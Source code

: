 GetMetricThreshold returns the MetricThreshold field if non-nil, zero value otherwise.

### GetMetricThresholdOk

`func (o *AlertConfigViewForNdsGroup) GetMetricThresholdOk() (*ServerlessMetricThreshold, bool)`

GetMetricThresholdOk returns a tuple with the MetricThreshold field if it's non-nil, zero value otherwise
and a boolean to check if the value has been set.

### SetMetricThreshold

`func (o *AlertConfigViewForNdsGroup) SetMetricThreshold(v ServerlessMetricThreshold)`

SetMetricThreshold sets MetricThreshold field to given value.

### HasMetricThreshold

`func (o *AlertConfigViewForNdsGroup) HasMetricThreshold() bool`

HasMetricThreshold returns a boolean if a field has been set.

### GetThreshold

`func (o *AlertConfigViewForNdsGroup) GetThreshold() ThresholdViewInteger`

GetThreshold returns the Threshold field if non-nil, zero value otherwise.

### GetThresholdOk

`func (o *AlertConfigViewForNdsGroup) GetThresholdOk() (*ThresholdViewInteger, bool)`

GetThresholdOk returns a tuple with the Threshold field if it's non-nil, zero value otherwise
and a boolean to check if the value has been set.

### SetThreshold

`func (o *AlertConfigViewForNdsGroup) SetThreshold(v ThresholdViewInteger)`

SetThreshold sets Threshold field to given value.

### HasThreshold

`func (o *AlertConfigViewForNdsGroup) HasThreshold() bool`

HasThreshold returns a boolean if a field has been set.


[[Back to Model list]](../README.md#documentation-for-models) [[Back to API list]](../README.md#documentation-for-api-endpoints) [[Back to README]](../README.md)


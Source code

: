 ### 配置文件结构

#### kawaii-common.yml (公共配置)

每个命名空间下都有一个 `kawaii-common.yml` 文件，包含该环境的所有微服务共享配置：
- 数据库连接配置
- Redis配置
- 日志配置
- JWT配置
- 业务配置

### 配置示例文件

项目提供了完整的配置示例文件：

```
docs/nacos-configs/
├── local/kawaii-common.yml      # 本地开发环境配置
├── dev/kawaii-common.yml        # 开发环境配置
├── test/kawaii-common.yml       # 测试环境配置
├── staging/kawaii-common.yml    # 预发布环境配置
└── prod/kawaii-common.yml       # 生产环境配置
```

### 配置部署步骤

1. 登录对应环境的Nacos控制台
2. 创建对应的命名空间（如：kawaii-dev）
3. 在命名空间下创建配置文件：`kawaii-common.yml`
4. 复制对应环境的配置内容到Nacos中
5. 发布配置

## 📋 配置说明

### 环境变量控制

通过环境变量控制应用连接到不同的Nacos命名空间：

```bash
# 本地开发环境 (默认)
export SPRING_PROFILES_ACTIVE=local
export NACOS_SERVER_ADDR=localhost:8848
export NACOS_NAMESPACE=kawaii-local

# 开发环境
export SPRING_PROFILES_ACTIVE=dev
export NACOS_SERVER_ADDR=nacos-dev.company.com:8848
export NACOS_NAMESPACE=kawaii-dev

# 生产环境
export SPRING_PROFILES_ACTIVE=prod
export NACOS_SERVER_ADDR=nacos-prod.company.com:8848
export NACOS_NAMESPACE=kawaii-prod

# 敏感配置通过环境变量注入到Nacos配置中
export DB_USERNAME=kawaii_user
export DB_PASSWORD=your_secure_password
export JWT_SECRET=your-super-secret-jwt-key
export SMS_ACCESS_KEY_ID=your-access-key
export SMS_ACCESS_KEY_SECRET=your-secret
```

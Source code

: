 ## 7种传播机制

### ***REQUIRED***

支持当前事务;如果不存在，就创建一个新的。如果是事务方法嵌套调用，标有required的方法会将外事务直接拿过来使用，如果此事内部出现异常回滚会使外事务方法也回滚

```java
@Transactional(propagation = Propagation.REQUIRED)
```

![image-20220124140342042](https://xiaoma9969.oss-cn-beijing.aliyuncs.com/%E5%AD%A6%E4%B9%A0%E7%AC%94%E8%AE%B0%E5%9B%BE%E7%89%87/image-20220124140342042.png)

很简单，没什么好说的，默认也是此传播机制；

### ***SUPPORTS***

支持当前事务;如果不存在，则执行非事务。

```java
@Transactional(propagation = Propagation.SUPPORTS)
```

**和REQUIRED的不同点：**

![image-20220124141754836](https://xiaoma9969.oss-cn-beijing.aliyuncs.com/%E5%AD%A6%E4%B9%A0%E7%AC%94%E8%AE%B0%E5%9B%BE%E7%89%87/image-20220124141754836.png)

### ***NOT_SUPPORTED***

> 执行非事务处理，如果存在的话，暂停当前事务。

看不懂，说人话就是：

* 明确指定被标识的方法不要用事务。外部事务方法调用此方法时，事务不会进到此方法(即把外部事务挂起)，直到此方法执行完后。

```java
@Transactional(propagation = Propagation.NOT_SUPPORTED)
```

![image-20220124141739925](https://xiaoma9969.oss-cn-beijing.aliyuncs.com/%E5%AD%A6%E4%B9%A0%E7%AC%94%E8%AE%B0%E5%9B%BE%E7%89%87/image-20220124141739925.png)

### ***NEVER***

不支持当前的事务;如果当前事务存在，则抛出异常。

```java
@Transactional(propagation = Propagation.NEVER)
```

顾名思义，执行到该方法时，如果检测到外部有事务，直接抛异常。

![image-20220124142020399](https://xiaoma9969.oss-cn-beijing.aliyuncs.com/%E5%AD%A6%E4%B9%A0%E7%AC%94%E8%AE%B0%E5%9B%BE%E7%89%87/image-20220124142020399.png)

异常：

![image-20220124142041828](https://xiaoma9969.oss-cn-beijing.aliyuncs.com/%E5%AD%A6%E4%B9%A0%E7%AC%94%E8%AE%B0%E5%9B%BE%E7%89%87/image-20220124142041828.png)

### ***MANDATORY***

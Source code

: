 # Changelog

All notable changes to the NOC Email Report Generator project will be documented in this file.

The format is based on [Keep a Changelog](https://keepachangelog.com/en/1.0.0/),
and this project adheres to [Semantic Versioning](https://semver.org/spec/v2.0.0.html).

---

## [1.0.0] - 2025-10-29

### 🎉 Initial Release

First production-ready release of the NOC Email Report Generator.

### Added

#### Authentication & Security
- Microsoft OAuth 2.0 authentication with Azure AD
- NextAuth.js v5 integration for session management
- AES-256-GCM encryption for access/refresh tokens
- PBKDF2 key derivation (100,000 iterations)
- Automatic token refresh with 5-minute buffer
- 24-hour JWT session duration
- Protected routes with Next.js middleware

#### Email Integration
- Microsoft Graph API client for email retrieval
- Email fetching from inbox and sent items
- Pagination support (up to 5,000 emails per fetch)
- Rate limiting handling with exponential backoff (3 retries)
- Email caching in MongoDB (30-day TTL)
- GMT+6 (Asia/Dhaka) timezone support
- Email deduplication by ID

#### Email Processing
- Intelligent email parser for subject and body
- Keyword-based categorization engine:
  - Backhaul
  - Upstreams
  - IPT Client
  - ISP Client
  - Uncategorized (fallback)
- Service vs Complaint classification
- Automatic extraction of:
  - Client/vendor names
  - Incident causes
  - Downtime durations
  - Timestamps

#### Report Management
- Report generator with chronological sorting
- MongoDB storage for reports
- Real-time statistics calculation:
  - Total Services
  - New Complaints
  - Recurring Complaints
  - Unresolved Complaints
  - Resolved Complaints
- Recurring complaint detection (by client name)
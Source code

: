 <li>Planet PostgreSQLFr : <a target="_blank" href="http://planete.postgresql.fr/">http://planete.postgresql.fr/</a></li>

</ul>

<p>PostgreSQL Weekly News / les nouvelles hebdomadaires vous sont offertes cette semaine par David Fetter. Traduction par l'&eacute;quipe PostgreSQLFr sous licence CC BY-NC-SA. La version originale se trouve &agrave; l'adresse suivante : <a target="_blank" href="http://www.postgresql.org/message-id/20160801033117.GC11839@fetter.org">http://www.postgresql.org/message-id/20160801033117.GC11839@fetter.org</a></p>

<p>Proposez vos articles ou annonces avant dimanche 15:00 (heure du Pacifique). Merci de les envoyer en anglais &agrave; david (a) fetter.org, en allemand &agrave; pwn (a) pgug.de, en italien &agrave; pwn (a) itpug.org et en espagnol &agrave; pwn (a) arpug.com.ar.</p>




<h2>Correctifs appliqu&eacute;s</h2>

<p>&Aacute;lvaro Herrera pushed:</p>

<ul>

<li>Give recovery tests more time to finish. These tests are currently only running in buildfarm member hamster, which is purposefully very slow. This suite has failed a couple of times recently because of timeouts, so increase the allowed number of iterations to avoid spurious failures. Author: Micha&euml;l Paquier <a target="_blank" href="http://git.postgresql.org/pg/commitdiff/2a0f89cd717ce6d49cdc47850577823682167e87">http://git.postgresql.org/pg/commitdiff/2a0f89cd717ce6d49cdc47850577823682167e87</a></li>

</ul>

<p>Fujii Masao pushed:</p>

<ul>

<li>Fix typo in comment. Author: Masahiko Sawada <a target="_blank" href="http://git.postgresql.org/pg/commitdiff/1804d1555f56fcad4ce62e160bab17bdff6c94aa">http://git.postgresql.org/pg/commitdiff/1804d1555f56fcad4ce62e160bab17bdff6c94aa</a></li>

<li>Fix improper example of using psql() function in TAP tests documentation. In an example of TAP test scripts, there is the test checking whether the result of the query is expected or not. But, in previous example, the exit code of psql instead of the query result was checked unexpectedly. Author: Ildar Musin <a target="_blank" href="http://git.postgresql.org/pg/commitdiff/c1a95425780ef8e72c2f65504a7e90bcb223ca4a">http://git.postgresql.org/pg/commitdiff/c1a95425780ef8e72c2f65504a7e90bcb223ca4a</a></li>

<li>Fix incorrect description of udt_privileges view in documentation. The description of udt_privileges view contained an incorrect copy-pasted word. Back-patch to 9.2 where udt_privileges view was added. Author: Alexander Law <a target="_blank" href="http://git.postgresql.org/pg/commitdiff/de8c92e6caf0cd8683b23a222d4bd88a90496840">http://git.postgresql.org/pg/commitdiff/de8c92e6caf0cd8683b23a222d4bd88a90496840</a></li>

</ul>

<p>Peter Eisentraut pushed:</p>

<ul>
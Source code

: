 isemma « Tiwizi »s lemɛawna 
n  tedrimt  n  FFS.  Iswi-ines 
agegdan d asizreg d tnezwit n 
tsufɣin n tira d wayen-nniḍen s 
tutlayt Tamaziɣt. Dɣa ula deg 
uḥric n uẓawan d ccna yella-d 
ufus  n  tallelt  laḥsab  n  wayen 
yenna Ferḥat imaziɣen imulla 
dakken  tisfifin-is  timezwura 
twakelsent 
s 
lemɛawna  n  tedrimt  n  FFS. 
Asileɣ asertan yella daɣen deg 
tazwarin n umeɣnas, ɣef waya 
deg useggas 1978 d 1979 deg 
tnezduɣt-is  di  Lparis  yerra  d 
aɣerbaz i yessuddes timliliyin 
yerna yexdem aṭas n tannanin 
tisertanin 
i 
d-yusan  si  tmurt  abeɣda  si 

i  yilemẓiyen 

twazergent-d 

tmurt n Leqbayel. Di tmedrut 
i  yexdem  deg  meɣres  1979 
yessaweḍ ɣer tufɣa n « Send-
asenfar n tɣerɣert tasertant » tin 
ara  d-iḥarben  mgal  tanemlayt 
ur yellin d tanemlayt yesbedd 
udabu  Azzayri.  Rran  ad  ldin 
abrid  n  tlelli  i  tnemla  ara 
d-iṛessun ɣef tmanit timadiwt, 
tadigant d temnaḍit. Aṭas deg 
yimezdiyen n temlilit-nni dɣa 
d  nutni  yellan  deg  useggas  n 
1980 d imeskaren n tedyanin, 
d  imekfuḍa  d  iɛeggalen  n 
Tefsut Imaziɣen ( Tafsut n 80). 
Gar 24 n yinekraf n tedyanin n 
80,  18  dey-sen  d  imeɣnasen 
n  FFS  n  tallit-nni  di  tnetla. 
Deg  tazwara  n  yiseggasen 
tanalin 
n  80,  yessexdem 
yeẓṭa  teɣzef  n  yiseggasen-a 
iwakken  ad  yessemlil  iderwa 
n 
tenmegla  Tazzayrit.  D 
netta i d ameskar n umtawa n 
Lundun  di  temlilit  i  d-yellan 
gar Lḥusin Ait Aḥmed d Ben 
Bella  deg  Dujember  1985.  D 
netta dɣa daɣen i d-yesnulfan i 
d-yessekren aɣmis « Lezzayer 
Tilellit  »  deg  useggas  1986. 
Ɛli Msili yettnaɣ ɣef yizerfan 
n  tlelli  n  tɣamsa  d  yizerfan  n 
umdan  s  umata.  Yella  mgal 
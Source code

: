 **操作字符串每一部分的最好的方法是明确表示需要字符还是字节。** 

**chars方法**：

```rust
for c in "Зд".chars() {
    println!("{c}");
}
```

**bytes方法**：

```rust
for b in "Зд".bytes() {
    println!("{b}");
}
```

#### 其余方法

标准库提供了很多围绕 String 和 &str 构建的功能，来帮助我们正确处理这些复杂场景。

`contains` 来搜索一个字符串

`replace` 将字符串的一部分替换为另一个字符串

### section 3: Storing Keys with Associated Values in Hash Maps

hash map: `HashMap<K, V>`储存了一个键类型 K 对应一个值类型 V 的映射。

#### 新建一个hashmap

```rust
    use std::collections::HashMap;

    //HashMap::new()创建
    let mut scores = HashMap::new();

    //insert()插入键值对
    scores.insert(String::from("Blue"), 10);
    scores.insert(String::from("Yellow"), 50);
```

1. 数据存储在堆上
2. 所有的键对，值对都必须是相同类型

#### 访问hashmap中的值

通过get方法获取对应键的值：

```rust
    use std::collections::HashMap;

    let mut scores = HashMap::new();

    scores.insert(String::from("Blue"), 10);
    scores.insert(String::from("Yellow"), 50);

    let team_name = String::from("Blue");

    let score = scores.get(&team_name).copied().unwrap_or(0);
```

**Problem description:** Return each full line of the entries that contains the word "netta".

**Completed task:**
netta i d ameskar n umtawa n 
netta dɣa daɣen i d-yesnulfan i 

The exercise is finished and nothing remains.